Arumi melepaskan pelukan dari tubuh ibunya, lalu berkata lantang, “Tidak! Ini bukan demi kebaikan Arum, tapi demi kepentingan Abah sendiri!”

Mendengar ucapan sang anak, sontak kelopak mata KH. Bashori menyorot galak. “Bukan hanya kepentingan Abah, tapi demi masa depan kamu sendiri, Arum! Ingat, Basil itu anak teman Abah sendiri. Sama-sama punya pesantren. Kelak kalau kamu menikah dengan anak KH. Anam, kehidupan beragamamu akan lebih terjamin. Ini perkara dunia-akhirat, Arum! Kamu harus sadar itu!” sentak laki-laki tua berusia 60’an tahun tersebut.

Bukannya tersadar dan menurut terdiam, malah Arumi semakin menggebu-gebu mengungkapkan keberatan atas rencana perjodohan dirinya dengan Ustaz Basil Basyiruddin tersebut.

“Bagaimana mungkin urusan akhirat bisa tercapai, Abah, sementara perkara di dunianya saja harus dijalani dengan ketidakikhlasan?” balas anak perempuan kedua KH. Bashori dan Umi Afifah itu, dengan sengit.

“Berarti kamu harus banyak-banyak bersyukur. Kuncinya ya itu, bersyukur. Bukan malah menuntut banyak,” kilah KH. Bashori semakin nyaring intonasi suaranya. “Contoh tuh, kakakmu sendiri. Azizah. Dia nurut sama Abah dan Umi. Makanya sekarang … lihat, rumah tangga Azizah baik-baik saja, bahagia, dan harmonis. Dulu pun mulanya sama seperti kamu, menolak Abah jodohkan dengan Ustaz Muzakir.”

Arumi menggeleng-geleng, merasa tidak setuju dengan pendapat ayahnya baru saja.

“Tidak, Bah. Yang Abah lihat sekarang sama Kak Azizah, itu hanya luarnya saja, Abah,” ungkap Arumi kembali diselingi sedu sedannya. “Abah sama sekali tidak tahu, bagaimana perasaan Kak Azizah selama ini.

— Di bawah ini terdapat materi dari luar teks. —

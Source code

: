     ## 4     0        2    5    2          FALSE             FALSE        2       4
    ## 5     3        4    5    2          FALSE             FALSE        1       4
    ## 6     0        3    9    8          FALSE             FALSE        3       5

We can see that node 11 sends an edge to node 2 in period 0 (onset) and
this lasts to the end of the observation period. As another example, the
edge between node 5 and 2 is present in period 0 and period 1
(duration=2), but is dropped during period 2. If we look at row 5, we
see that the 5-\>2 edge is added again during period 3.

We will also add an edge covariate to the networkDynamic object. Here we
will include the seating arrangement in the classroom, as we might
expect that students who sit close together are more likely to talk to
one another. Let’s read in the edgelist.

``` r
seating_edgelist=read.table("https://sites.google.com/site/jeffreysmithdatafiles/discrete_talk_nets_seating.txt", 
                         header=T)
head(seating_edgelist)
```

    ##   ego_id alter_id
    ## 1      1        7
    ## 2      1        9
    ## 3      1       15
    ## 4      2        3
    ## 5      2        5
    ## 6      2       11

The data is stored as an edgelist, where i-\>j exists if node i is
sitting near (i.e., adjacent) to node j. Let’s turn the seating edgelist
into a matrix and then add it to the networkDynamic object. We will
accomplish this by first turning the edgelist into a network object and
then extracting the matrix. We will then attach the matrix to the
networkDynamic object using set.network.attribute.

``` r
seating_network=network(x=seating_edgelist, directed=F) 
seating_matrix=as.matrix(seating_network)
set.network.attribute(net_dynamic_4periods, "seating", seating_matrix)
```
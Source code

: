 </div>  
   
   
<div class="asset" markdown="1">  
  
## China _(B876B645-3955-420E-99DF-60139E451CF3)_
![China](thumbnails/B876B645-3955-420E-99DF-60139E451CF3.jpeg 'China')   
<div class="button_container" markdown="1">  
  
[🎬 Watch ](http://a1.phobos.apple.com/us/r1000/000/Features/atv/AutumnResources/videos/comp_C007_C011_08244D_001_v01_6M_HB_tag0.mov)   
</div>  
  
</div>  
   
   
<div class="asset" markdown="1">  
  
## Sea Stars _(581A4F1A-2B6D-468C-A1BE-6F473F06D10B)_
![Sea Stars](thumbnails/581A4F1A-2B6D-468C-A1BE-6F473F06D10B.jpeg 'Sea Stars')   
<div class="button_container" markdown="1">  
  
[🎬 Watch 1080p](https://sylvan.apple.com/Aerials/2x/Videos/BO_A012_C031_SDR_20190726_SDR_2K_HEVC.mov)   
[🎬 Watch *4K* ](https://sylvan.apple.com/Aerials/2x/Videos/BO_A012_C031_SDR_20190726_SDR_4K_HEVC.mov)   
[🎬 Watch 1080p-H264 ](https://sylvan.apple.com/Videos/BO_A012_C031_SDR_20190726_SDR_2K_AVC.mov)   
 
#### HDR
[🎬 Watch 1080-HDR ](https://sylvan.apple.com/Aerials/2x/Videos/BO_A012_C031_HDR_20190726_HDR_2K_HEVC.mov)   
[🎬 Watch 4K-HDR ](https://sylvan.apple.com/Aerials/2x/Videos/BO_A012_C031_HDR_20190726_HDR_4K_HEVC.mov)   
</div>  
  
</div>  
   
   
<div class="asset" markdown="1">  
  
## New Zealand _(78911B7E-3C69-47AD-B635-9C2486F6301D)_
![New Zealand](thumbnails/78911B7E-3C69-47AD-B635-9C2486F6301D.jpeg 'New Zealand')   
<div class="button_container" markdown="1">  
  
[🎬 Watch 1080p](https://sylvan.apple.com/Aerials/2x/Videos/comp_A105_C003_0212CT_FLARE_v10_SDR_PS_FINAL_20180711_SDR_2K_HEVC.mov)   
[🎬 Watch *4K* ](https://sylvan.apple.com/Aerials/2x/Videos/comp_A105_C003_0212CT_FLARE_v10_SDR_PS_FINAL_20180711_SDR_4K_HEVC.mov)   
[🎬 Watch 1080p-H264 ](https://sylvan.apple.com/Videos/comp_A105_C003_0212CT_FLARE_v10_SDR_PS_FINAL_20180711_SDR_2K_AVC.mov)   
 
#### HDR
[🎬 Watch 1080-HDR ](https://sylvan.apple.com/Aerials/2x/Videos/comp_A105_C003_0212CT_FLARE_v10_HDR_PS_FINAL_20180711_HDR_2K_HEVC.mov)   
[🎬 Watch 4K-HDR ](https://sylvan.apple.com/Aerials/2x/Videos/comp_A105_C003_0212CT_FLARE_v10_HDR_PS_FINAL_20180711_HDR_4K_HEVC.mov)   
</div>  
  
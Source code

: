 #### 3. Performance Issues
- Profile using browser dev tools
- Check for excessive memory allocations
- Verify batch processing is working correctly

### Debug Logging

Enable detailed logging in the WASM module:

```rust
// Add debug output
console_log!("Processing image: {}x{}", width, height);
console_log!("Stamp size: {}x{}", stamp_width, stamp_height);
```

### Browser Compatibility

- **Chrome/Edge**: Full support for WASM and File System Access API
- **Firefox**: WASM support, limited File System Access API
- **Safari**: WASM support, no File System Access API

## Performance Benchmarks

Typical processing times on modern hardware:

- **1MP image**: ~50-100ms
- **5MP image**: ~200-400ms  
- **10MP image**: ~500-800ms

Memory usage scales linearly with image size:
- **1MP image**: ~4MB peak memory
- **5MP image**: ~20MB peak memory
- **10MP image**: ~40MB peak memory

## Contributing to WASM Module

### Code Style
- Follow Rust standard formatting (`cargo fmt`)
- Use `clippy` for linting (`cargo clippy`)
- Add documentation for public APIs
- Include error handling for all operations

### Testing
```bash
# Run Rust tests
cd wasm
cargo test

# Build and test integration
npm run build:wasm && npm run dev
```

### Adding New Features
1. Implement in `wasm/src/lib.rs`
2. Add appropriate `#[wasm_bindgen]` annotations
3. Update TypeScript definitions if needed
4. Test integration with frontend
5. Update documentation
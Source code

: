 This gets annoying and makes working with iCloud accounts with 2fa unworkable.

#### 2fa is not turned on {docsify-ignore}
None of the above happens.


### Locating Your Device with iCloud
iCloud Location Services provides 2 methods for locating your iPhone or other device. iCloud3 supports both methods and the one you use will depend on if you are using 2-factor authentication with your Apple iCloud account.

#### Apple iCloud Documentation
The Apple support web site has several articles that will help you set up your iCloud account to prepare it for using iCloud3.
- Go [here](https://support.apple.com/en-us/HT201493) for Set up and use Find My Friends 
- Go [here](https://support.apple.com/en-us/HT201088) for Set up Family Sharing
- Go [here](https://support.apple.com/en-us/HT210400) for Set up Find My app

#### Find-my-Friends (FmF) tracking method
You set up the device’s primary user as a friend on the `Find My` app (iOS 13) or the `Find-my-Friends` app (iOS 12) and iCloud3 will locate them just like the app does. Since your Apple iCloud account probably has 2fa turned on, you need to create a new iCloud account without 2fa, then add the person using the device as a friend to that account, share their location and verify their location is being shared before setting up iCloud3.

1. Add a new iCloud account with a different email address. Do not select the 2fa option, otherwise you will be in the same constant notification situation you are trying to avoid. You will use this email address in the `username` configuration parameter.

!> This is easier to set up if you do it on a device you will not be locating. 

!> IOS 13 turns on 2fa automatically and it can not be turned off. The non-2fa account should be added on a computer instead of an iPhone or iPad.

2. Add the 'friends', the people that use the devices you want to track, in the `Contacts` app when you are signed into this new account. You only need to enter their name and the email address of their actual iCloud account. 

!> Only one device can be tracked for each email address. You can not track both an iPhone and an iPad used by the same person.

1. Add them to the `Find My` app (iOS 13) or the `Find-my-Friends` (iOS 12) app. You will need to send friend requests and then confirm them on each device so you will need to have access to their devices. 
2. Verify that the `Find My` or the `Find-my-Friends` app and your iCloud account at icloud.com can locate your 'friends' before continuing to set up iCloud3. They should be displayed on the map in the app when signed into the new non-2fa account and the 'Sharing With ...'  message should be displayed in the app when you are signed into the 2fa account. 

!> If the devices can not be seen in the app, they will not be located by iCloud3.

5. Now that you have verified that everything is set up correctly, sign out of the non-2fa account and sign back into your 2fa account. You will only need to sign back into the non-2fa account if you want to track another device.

Atau jangan-jangan Abah-nya saja yang tidak mau memahami kondisi anak sendiri?”

“Arum! Jangan kurang ajar kamu sama orangtua!” bentak KH. Bashori seraya bangkit dari duduknya.

“Abah, istighfar, Abah,” pinta Umi Afifah buru-buru menengahi. “Pelan-pelan bicaranya. Jangan sampai terdengar sama Azizah dan Muzakir.”

Lelaki tua itu lekas duduk kembali sambil mengusap dada dan melafalkan kalimat ‘astaghfirullahal’adziim’.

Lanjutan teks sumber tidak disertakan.